A new model was initially expected to be rolled out in March, but has now been delayed until September. Rob Kent-Smith, deputy head of the Office for Statistics Regulation, told the Financial Times this week that there was “a way to go” before it re-endorsed official jobs numbers.
Mr Bailey said the Bank had been forced to use alternative measures of employment as part of its evaluation of the economy. However, he added that there were “fewer proxies” for unemployment and “particularly the split between unemployment and inactivity”, which he described as “more challenging” for policymakers.
Mr Bailey said: “It’s also challenging [in terms of] exactly what are the reasons for inactivity and what do we deduce from those reasons in terms of what might happen in the future.”
He added: “We’ve got a number of models and none of them are frankly things that we’ve really got much confidence in.
“Now, you might say well, if you have supply shocks like pandemics and wars, what do you expect? But the tools have not served us particularly well.”

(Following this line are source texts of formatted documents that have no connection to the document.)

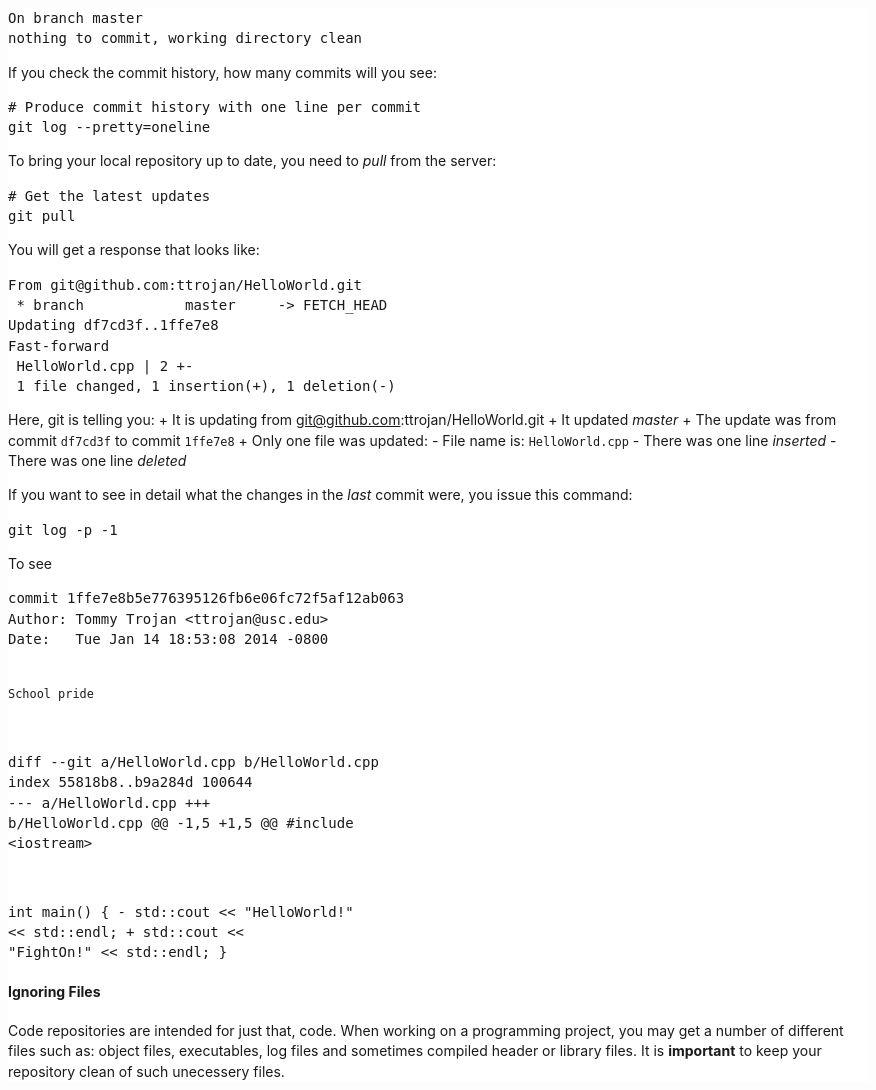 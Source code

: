 <pre>On branch master
nothing to commit, working directory clean
</pre>
</div>
If you check the commit history, how many commits will you see:
<div class="highlight">
<pre><span class="c"># Produce commit history with one line per commit</span>
git log --pretty<span class="o">=</span>oneline
</pre>
</div>
To bring your local repository up to date, you need to <em>pull</em> from the server:
<div class="highlight">
<pre><span class="c"># Get the latest updates</span>
git pull
</pre>
</div>
You will get a response that looks like:
<div class="highlight">
<pre>From git@github.com:ttrojan/HelloWorld.git
 * branch            master     -&gt; FETCH_HEAD
Updating df7cd3f..1ffe7e8
Fast-forward
 HelloWorld.cpp | 2 +-
 1 file changed, 1 insertion(+), 1 deletion(-)
</pre>
</div>
Here, git is telling you: + It is updating from <a href="mailto:git@github.com">git@github.com</a>:ttrojan/HelloWorld.git + It updated <em>master</em> + The update was from commit <code>df7cd3f</code> to commit <code>1ffe7e8</code> + Only one file was updated: - File name is: <code>HelloWorld.cpp</code> - There was one line <em>inserted</em> - There was one line <em>deleted</em>

If you want to see in detail what the changes in the <em>last</em> commit were, you issue this command:
<div class="highlight">
<pre>git log -p -1
</pre>
</div>
To see
<div class="highlight">
<pre>commit 1ffe7e8b5e776395126fb6e06fc72f5af12ab063
Author: Tommy Trojan &lt;ttrojan@usc.edu&gt;
Date:   Tue Jan 14 18:53:08 2014 -0800

    School pride

<span class="gh">diff --git a/HelloWorld.cpp b/HelloWorld.cpp</span>
<span class="gh">index 55818b8..b9a284d 100644</span>
<span class="gd">--- a/HelloWorld.cpp</span>
<span class="gi">+++ b/HelloWorld.cpp</span>
<span class="gu">@@ -1,5 +1,5 @@</span>
 #include &lt;iostream&gt;

 int main() {
<span class="gd">-       std::cout &lt;&lt; "HelloWorld!" &lt;&lt; std::endl;</span>
<span class="gi">+       std::cout &lt;&lt; "FightOn!" &lt;&lt; std::endl;</span>
 }
</pre>
</div>
<h4 id="toc_23">Ignoring Files</h4>
Code repositories are intended for just that, code. When working on a programming project, you may get a number of different files such as: object files, executables, log files and sometimes compiled header or library files. It is <strong>important</strong> to keep your repository clean of such unecessery files.
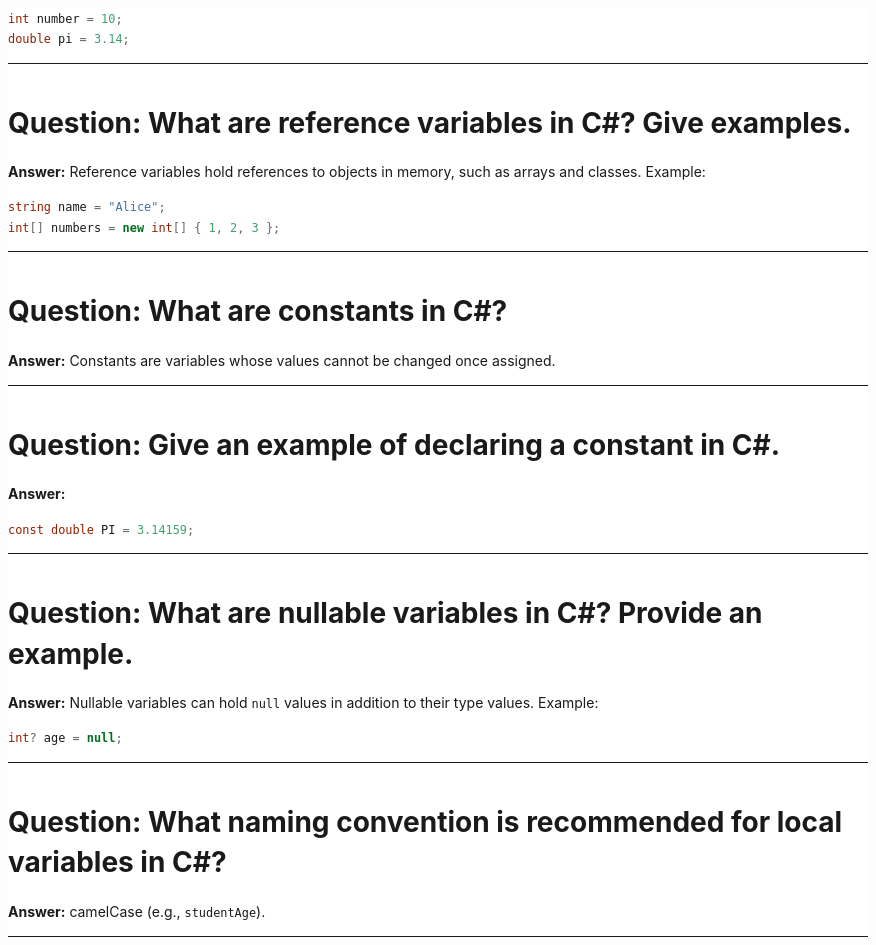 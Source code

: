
 ```csharp
int number = 10;
double pi = 3.14;
```

---

# Question: What are reference variables in C#? Give examples.

**Answer:** Reference variables hold references to objects in memory, such as arrays and classes. Example:

```csharp
string name = "Alice";
int[] numbers = new int[] { 1, 2, 3 };
```

---

# Question: What are constants in C#?

**Answer:** Constants are variables whose values cannot be changed once assigned.

---

# Question: Give an example of declaring a constant in C#.

**Answer:**

```csharp
const double PI = 3.14159;
```

---

# Question: What are nullable variables in C#? Provide an example.

**Answer:** Nullable variables can hold `null` values in addition to their type values. Example:

```csharp
int? age = null;
```

---

# Question: What naming convention is recommended for local variables in C#?

**Answer:** camelCase (e.g., `studentAge`).

--- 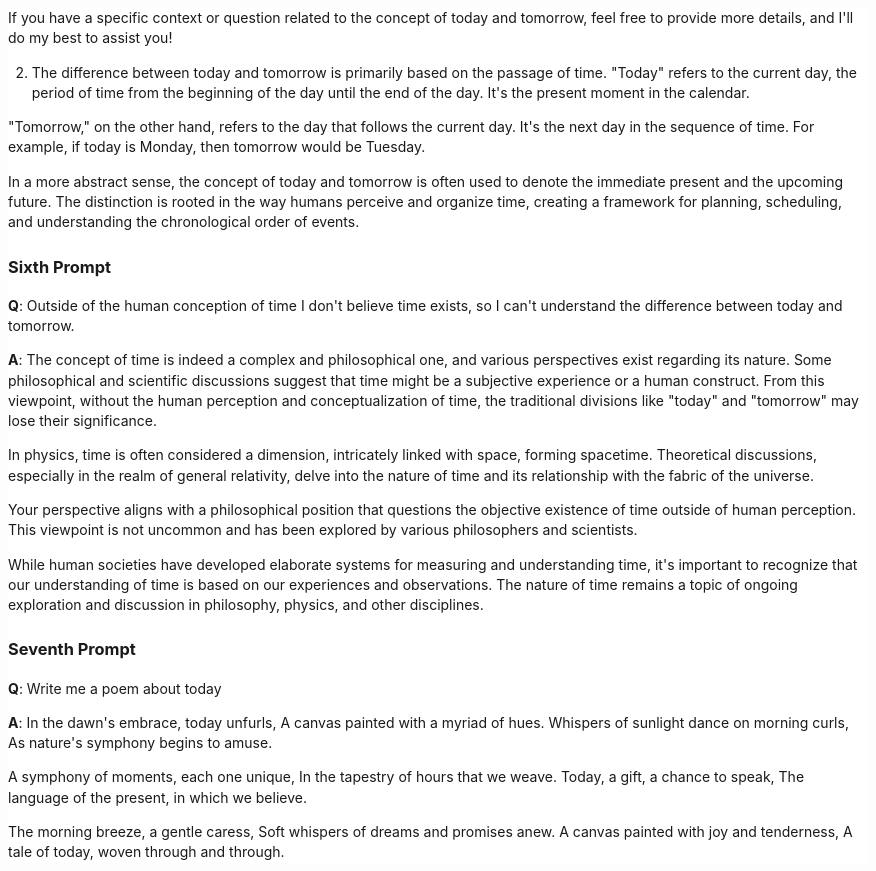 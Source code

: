 If you have a specific context or question related to the concept of today and tomorrow, feel free to provide more details, and I'll do my best to assist you!

2. The difference between today and tomorrow is primarily based on the passage of time. "Today" refers to the current day, the period of time from the beginning of the day until the end of the day. It's the present moment in the calendar.

"Tomorrow," on the other hand, refers to the day that follows the current day. It's the next day in the sequence of time. For example, if today is Monday, then tomorrow would be Tuesday.

In a more abstract sense, the concept of today and tomorrow is often used to denote the immediate present and the upcoming future. The distinction is rooted in the way humans perceive and organize time, creating a framework for planning, scheduling, and understanding the chronological order of events.


### Sixth Prompt

**Q**: Outside of the human conception of time I don't believe time exists, so I can't understand the difference between today and tomorrow.

**A**: The concept of time is indeed a complex and philosophical one, and various perspectives exist regarding its nature. Some philosophical and scientific discussions suggest that time might be a subjective experience or a human construct. From this viewpoint, without the human perception and conceptualization of time, the traditional divisions like "today" and "tomorrow" may lose their significance.

In physics, time is often considered a dimension, intricately linked with space, forming spacetime. Theoretical discussions, especially in the realm of general relativity, delve into the nature of time and its relationship with the fabric of the universe.

Your perspective aligns with a philosophical position that questions the objective existence of time outside of human perception. This viewpoint is not uncommon and has been explored by various philosophers and scientists.

While human societies have developed elaborate systems for measuring and understanding time, it's important to recognize that our understanding of time is based on our experiences and observations. The nature of time remains a topic of ongoing exploration and discussion in philosophy, physics, and other disciplines.


### Seventh Prompt

**Q**: Write me a poem about today

**A**: In the dawn's embrace, today unfurls,
A canvas painted with a myriad of hues.
Whispers of sunlight dance on morning curls,
As nature's symphony begins to amuse.

A symphony of moments, each one unique,
In the tapestry of hours that we weave.
Today, a gift, a chance to speak,
The language of the present, in which we believe.

The morning breeze, a gentle caress,
Soft whispers of dreams and promises anew.
A canvas painted with joy and tenderness,
A tale of today, woven through and through.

The Bank has come in for heavy criticism in recent years over its forecasting errors after initially underestimating the strength of inflation in the early stages of the cost of living crisis. There are now concerns among some economists that officials will be too slow to lower interest rates as inflation falls.
Former US Federal Reserve chairman Ben Bernanke is currently conducting a review into the Bank of England’s forecasting. His report is expected in the spring.